■ **REQUIREMENT**
From the line with "### Numerical summaries" through the final line of the entries below, write out each line exactly and nothing else.

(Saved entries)
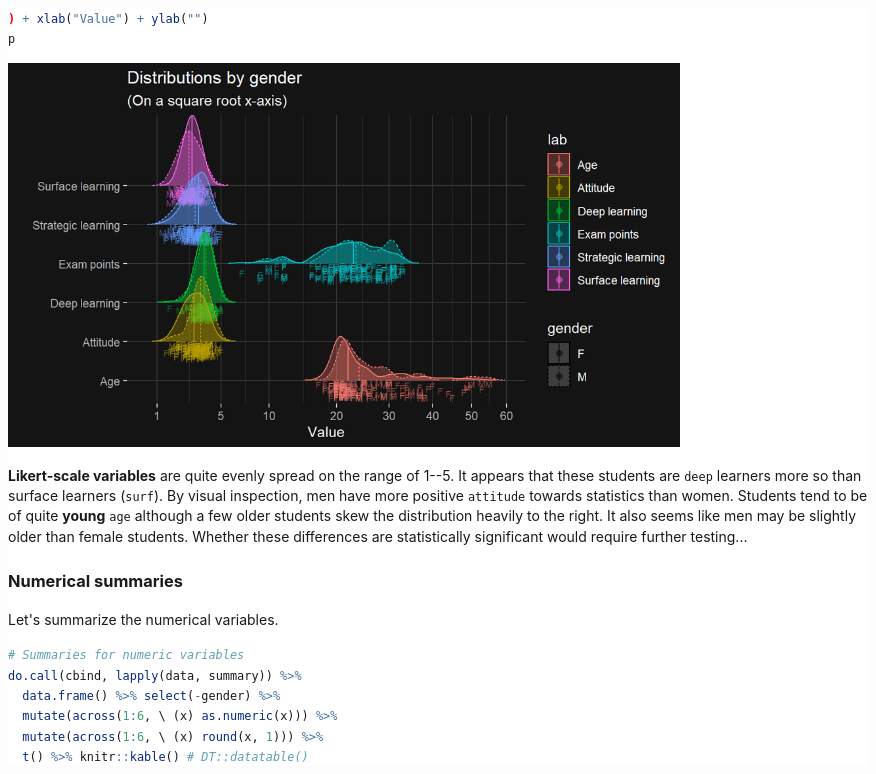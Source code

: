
 ```r
) + xlab("Value") + ylab("")
p
```

<img src="index_files/figure-html/unnamed-chunk-9-1.png" width="672" />

**Likert-scale variables** are quite evenly spread on the range of 1--5. It appears that these students are `deep` learners more so than surface learners (`surf`). By visual inspection, men have more positive `attitude` towards statistics than women. Students tend to be of quite **young** `age` although a few older students skew the distribution heavily to the right. It also seems like men may be slightly older than female students. Whether these differences are statistically significant would require further testing...


### Numerical summaries

Let's summarize the numerical variables. 


```r
# Summaries for numeric variables
do.call(cbind, lapply(data, summary)) %>%
  data.frame() %>% select(-gender) %>%
  mutate(across(1:6, \ (x) as.numeric(x))) %>%
  mutate(across(1:6, \ (x) round(x, 1))) %>%
  t() %>% knitr::kable() # DT::datatable()
```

■ **FINAL ANSWER**
### Numerical summaries

Let's summarize the numerical variables. 


```r
# Summaries for numeric variables
do.call(cbind, lapply(data, summary)) %>%
  data.frame() %>% select(-gender) %>%
  mutate(across(1:6, \ (x) as.numeric(x))) %>%
  mutate(across(1:6, \ (x) round(x, 1))) %>%
  t() %>% knitr::kable() # DT::datatable()
```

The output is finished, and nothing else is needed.